Do interveners matter? Under Chief Justice McLachlin the Supreme Court of Canada has allowed an average of 176 interventions per calendar year and interveners have cumulatively made submissions in half of the cases heard by the Court. This level of activity suggests that interveners are doing something. But what is it that they are doing?

In the abstract, there are at least three functions that the practice of intervention might perform. First, hearing from interveners might provide objectively useful information to the Court (i.e., interveners might promote the “accuracy” of the Court’s decision-making). A second possibility is that the practice of intervention allows interveners to provide the “best argument” for certain partisan interests that judges might want to “affiliate” with. A third possibility is that interventions are allowed mainly (if not only) so that intervening parties feel they have had their voices heard by the Court and by the greater public, including Parliament, regardless of the effect on the outcome of the appeal (i.e., the Court might be promoting the “acceptability” of its decisions by allowing for an outlet for expression).

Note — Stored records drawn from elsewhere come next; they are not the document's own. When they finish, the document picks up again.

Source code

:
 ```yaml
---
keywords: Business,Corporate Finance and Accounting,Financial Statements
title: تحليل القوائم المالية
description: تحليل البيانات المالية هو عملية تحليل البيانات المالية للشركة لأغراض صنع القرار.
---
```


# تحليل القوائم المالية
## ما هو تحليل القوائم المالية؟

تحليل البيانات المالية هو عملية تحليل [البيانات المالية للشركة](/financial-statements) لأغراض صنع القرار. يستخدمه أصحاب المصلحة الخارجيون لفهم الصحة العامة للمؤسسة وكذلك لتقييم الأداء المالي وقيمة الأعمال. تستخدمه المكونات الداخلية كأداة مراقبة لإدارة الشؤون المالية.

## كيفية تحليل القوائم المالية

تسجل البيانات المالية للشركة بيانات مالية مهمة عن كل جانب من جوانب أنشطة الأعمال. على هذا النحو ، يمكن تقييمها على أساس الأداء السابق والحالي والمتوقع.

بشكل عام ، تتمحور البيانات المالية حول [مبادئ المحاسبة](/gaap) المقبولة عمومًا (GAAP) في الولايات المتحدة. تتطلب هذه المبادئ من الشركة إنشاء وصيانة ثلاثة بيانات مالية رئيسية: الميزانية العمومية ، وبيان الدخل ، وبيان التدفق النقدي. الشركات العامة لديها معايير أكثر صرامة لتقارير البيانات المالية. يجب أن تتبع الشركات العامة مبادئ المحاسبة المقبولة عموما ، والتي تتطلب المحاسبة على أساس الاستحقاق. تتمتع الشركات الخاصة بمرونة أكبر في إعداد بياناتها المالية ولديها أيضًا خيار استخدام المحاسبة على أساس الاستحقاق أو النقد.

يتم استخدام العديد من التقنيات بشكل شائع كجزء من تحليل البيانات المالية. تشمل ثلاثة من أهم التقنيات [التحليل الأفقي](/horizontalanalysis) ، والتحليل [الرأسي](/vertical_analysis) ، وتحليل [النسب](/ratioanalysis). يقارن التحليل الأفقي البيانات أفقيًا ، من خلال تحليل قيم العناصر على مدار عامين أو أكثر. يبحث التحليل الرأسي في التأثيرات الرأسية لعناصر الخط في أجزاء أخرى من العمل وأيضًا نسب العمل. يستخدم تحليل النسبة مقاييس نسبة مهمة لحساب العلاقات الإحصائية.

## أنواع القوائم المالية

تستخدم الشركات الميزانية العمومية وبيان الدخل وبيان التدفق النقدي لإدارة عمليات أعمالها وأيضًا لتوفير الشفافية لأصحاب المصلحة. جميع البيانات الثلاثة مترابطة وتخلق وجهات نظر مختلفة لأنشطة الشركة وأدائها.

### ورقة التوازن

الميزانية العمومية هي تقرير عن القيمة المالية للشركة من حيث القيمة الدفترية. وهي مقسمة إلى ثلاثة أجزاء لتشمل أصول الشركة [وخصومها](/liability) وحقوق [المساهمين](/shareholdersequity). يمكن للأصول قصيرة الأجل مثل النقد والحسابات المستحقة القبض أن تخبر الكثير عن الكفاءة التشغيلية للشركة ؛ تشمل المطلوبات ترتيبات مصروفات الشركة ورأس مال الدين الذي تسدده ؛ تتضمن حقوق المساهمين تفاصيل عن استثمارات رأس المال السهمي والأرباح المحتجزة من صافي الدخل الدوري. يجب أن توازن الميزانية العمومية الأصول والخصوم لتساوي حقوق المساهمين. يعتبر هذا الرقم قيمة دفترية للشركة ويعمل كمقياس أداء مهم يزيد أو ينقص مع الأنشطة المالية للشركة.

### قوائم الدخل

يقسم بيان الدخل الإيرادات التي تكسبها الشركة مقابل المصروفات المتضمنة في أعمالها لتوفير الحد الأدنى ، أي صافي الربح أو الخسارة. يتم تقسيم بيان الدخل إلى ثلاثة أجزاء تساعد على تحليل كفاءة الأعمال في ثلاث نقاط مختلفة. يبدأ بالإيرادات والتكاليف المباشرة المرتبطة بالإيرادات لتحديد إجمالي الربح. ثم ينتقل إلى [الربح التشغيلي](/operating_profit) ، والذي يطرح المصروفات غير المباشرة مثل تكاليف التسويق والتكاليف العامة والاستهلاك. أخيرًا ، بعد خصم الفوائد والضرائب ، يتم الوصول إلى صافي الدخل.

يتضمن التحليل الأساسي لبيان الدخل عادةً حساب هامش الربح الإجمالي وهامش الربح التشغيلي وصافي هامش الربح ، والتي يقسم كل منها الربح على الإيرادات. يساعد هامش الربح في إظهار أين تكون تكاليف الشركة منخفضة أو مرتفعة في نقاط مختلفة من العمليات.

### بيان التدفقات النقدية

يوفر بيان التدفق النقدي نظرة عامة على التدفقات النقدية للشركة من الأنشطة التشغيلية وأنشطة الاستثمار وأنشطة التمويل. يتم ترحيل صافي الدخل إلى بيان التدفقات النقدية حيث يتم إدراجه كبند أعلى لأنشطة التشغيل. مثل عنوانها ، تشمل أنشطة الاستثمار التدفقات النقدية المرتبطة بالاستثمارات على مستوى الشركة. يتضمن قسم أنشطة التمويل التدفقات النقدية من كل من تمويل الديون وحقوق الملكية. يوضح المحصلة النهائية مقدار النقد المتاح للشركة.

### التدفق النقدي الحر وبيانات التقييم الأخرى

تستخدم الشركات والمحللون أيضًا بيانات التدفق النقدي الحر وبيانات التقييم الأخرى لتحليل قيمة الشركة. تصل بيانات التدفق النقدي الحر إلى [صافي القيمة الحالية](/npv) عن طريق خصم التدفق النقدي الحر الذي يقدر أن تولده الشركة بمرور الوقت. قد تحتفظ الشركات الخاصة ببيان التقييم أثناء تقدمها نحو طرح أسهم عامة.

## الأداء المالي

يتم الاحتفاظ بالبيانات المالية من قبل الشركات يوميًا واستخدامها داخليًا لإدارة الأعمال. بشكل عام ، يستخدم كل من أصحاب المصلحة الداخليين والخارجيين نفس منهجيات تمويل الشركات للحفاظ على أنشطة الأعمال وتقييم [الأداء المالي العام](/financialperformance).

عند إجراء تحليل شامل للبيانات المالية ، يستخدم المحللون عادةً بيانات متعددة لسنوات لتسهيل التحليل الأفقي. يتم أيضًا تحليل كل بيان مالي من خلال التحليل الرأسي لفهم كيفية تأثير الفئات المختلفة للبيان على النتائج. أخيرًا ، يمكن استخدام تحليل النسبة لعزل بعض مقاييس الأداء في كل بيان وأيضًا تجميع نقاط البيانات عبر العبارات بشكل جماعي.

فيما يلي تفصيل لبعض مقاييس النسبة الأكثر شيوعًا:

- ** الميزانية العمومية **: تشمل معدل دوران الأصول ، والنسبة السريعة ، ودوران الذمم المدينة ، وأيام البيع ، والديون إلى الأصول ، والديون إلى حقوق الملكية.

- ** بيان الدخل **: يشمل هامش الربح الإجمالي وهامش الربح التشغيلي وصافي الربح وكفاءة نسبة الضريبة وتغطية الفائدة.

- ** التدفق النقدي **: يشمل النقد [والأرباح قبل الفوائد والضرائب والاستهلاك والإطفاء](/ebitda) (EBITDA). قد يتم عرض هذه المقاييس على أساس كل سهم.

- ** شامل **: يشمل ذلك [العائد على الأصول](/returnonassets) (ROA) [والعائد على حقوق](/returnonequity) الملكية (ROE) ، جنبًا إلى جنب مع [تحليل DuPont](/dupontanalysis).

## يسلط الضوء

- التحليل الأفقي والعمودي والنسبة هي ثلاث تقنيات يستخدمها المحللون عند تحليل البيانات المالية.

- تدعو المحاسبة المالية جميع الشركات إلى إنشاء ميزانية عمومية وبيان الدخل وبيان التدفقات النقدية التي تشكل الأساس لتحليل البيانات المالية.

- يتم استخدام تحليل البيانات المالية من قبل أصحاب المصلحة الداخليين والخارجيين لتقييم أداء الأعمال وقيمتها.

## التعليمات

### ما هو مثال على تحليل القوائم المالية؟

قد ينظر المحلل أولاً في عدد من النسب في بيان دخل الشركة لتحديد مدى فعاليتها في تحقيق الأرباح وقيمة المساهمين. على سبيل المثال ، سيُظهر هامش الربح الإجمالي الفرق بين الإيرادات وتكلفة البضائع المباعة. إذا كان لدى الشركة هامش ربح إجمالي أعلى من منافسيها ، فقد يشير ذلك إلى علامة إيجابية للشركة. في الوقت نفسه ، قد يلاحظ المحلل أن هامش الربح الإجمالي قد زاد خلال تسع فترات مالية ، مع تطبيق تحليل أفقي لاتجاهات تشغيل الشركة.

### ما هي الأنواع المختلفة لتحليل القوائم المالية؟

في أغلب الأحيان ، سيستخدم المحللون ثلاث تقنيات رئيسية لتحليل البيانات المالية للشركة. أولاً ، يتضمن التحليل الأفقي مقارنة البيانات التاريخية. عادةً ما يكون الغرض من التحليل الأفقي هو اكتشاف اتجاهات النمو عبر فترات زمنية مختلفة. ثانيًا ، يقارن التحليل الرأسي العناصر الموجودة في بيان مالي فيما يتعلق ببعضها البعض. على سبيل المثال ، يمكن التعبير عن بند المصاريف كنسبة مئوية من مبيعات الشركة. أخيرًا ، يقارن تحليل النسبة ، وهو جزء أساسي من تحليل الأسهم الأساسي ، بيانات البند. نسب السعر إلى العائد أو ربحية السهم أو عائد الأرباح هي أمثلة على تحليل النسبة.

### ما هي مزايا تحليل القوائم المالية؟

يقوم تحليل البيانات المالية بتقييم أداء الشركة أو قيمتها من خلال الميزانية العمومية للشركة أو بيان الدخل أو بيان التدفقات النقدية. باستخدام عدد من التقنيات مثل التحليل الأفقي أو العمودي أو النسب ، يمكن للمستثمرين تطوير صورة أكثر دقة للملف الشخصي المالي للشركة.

It is disconcerting that until now the effects of interventions on the decision-making of the Supreme Court of Canada have not been systematically explored through empirical analysis. A growing body of literature has examined the role of amicus curiae at the Supreme Court of the United States. To date, however, the related literature in Canada is slim and, to the extent it exists, does not deploy the empirical methods necessary to test independently for the influence of interveners on the decisions of individual judges. This work fills this gap in the existing literature and expands our collective understanding of the consequences of the practice of intervention at Canada’s highest court. We find evidence that interveners matter more than many observers might expect.

This paper builds on a number of other writing projects we have done over the last little while analyzing the decision-making of the justices of the Court, including:

  1. Policy Preference Change and Appointments to the Supreme Court of Canada (2009) 47(1) Osgoode Hall Law Journal 1;
  2. Charter Decisions in the McLachlin Era: Consensus and Ideology at the Supreme Court of Canada (2009) 47 Supreme Court Law Review (2d) 475; and
  3. Should They All Just Get Along? Judicial Ideology, Collegiality, and Appointments to the Supreme Court of Canada (2008) 58 University of New Brunswick Law Journal 73.